The organization started in 2010 as a photojournalism project, capturing the faces of people experiencing homelessness. The Window of Kindness was then created as a way to get resources to those people.
Phoebe Anderson-Kline, director of Community Programs, said that for 10 years, the University District Window of Kindness was open four days a week to hand out supplies, serving an average of 30 people per day.
She said that once the decision was made to shutter, the nonprofit shut down quickly, hosting a final handout day Wednesday with their remaining supplies.
“It’s devastating to lose this organization, to lose the staff that we’ve been working with. I don’t think words can really capture it,” said Anderson-Kline.

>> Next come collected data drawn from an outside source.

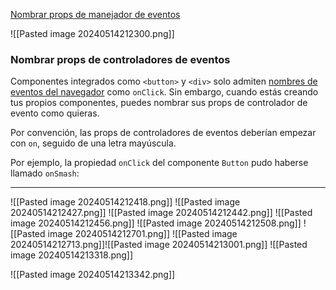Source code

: [Nombrar props de manejador de eventos](https://es.react.dev/learn/responding-to-events)

![[Pasted image 20240514212300.png]]
### Nombrar props de controladores de eventos [](https://es.react.dev/learn/responding-to-events#naming-event-handler-props "Link for Nombrar props de controladores de eventos")

Componentes integrados como `<button>` y `<div>` solo admiten [nombres de eventos del navegador](https://es.react.dev/reference/react-dom/components/common#common-props) como `onClick`. Sin embargo, cuando estás creando tus propios componentes, puedes nombrar sus props de controlador de evento como quieras.

Por convención, las props de controladores de eventos deberían empezar con `on`, seguido de una letra mayúscula.

Por ejemplo, la propiedad `onClick` del componente `Button` pudo haberse llamado `onSmash`:

---
![[Pasted image 20240514212418.png]]
![[Pasted image 20240514212427.png]]
![[Pasted image 20240514212442.png]]
![[Pasted image 20240514212456.png]]
![[Pasted image 20240514212508.png]]
![[Pasted image 20240514212701.png]]
![[Pasted image 20240514212713.png]]![[Pasted image 20240514213001.png]]
![[Pasted image 20240514213318.png]]

![[Pasted image 20240514213342.png]]

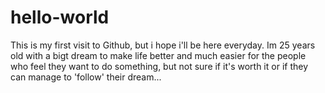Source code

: # hello-world
This is my first visit to Github, but i hope i'll be here everyday.
Im 25 years old with a bigt dream to make life better and much easier for the people who feel they want to do something, but not sure if it's worth it or if they can manage to 'follow' their dream...
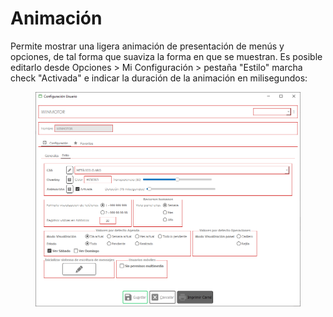 # Animación

Permite mostrar una ligera animación de presentación de menús y opciones, de tal forma que suaviza la forma en que se muestran. Es posible editarlo desde Opciones > Mi Configuración > pestaña "Estilo" marcha check "Activada" e indicar la duración de la animación en milisegundos:

<figure><img src="../../../.gitbook/assets/imagen (3).png" alt=""><figcaption></figcaption></figure>
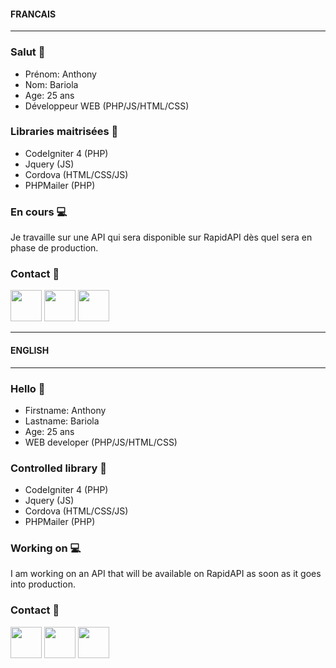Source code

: #### FRANCAIS
-----------------------------
### Salut 👋
* Prénom: Anthony
* Nom: Bariola
* Age: 25 ans
* Développeur WEB (PHP/JS/HTML/CSS)

### Libraries maitrisées :tada:
* CodeIgniter 4 (PHP)
* Jquery (JS)
* Cordova (HTML/CSS/JS)
* PHPMailer (PHP)

### En cours :computer:
Je travaille sur une API qui sera disponible sur RapidAPI dès quel sera en phase de production.

### Contact :email:
[<img src="https://img.icons8.com/doodle/344/apple-mail.png" width="50"/>](mailto=anthonybariola@gmail.com)
[<img src="https://img.icons8.com/doodle/344/twitter--v1.png" width="50"/>](https://twitter.com/bariola2)
[<img src="https://img.icons8.com/doodle/344/linkedin--v2.png" width="50"/>](https://www.linkedin.com/in/anthony-bariola-1769b8201)

------------------------------
#### ENGLISH
------------------------------
### Hello 👋
* Firstname: Anthony
* Lastname: Bariola
* Age: 25 ans
* WEB developer (PHP/JS/HTML/CSS)

### Controlled library :tada:
* CodeIgniter 4 (PHP)
* Jquery (JS)
* Cordova (HTML/CSS/JS)
* PHPMailer (PHP)

### Working on :computer:
I am working on an API that will be available on RapidAPI as soon as it goes into production.

### Contact :email:
[<img src="https://img.icons8.com/doodle/344/apple-mail.png" width="50"/>](mailto=anthonybariola@gmail.com)
[<img src="https://img.icons8.com/doodle/344/twitter--v1.png" width="50"/>](https://twitter.com/bariola2)
[<img src="https://img.icons8.com/doodle/344/linkedin--v2.png" width="50"/>](https://www.linkedin.com/in/anthony-bariola-1769b8201)

<!--
**antho388/antho388** is a ✨ _special_ ✨ repository because its `README.md` (this file) appears on your GitHub profile.

Here are some ideas to get you started:

- 🔭 I’m currently working on ...
- 🌱 I’m currently learning ...
- 👯 I’m looking to collaborate on ...
- 🤔 I’m looking for help with ...
- 💬 Ask me about ...
- 📫 How to reach me: ...
- 😄 Pronouns: ...
- ⚡ Fun fact: ...
-->
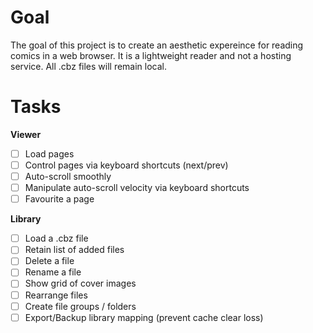 # Goal

The goal of this project is to create an aesthetic expereince for reading comics in a web browser. It is a lightweight reader and not a hosting service. All .cbz files will remain local.

# Tasks

**Viewer**

-   [ ] Load pages
-   [ ] Control pages via keyboard shortcuts (next/prev)
-   [ ] Auto-scroll smoothly
-   [ ] Manipulate auto-scroll velocity via keyboard shortcuts
-   [ ] Favourite a page

**Library**

-   [ ] Load a .cbz file
-   [ ] Retain list of added files
-   [ ] Delete a file
-   [ ] Rename a file
-   [ ] Show grid of cover images
-   [ ] Rearrange files
-   [ ] Create file groups / folders
-   [ ] Export/Backup library mapping (prevent cache clear loss)
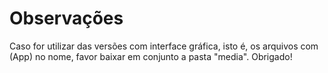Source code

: # Observações #

Caso for utilizar das versões com interface gráfica, isto é, os arquivos com (App) no nome, favor baixar em conjunto a pasta "media".
Obrigado!
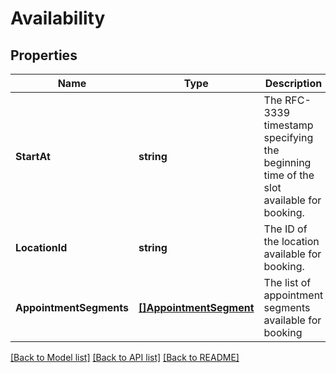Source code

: # Availability

## Properties
Name | Type | Description | Notes
------------ | ------------- | ------------- | -------------
**StartAt** | **string** | The RFC-3339 timestamp specifying the beginning time of the slot available for booking. | [optional] [default to null]
**LocationId** | **string** | The ID of the location available for booking. | [optional] [default to null]
**AppointmentSegments** | [**[]AppointmentSegment**](AppointmentSegment.md) | The list of appointment segments available for booking | [optional] [default to null]

[[Back to Model list]](../README.md#documentation-for-models) [[Back to API list]](../README.md#documentation-for-api-endpoints) [[Back to README]](../README.md)

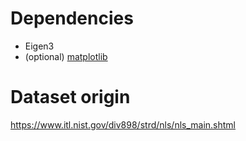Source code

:
# Dependencies
- Eigen3
- (optional) [matplotlib](https://github.com/lava/matplotlib-cpp)

# Dataset origin
https://www.itl.nist.gov/div898/strd/nls/nls_main.shtml
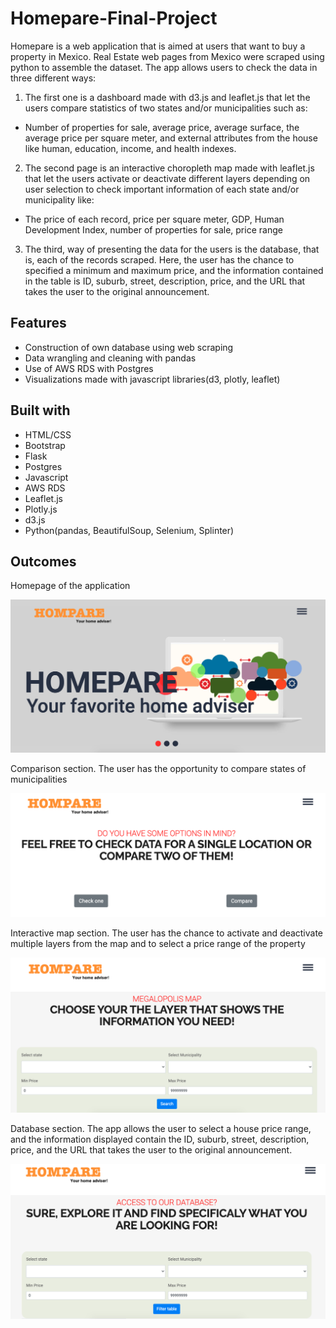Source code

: # Homepare-Final-Project

Homepare is a web application that is aimed at users that want to buy a property in Mexico. Real Estate web pages from Mexico were scraped using python to assemble the dataset. The app allows users to check the data in three different ways:

1. The first one is a dashboard made with d3.js and leaflet.js that let the users compare statistics of two states and/or municipalities such as:
  * Number of properties for sale, average price, average surface, the average price per square meter, and external attributes from the house like human, education, income, and health indexes.
2. The second page is an interactive choropleth map made with leaflet.js that let the users activate or deactivate different layers depending on user selection to check important information of each state and/or municipality like:
  * The price of each record, price per square meter, GDP, Human Development Index, number of properties for sale, price range
3. The third, way of presenting the data for the users is the database, that is, each of the records scraped. Here, the user has the chance to specified a minimum and maximum price, and the information contained in the table is ID, suburb, street, description, price, and the URL that takes the user to the original announcement.


## Features

* Construction of own database using web scraping
* Data wrangling and cleaning with pandas
* Use of AWS RDS with Postgres
* Visualizations made with javascript libraries(d3, plotly, leaflet)


## Built with

* HTML/CSS
* Bootstrap
* Flask
* Postgres
* Javascript
* AWS RDS
* Leaflet.js
* Plotly.js
* d3.js
* Python(pandas, BeautifulSoup, Selenium, Splinter)

## Outcomes

Homepage of the application

![Image1.png](Images/Image1.png)

Comparison section. The user has the opportunity to compare states of municipalities

![Image2.png](Images/Image2.png)

Interactive map section. The user has the chance to activate and deactivate multiple layers from the map and to select a price range of the property

![Image3.png](Images/Image3.png)

Database section. The app allows the user to select a house price range, and the information displayed contain the ID, suburb, street, description, price, and the URL that takes the user to the original announcement.

![Image4.png](Images/Image4.png)

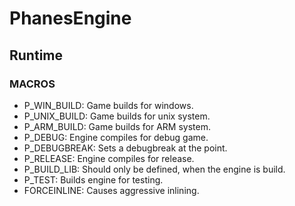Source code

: # PhanesEngine

## Runtime

### MACROS

- P_WIN_BUILD: Game builds for windows.
- P_UNIX_BUILD: Game builds for unix system.
- P_ARM_BUILD: Game builds for ARM system.
- P_DEBUG: Engine compiles for debug game.
- P_DEBUGBREAK: Sets a debugbreak at the point.
- P_RELEASE: Engine compiles for release.
- P_BUILD_LIB: Should only be defined, when the engine is build.
- P_TEST: Builds engine for testing. 
- FORCEINLINE: Causes aggressive inlining.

On the final day of distribution, people steadily stopped by to collect a hot meal, clothing, and toiletries, items that many say have become even harder to get recently due to increasing prices at stores.
“It’s helped me out a lot. When I can’t afford to pay for it, they help me out,” said Jay, a local who has continuously relied on these resources.
Many staff members who recently got the news they’d been laid off were volunteering on the last day. Former staffer Karina said she ran the Window of Kindness and knows that even though this nonprofit is ending, the need will still exist, so she hopes to start her own nonprofit.
“The Window of Kindness was not just a job for me, it was a lifestyle,” she said, adding that the connections made between staff and clients is one of the most valuable elements. “The most devastating is thinking about all the connections with clients and volunteers from the years that’s just like we don’t have a platform, we don’t have a place to come together and do this work anymore. That’s what hurts the most.”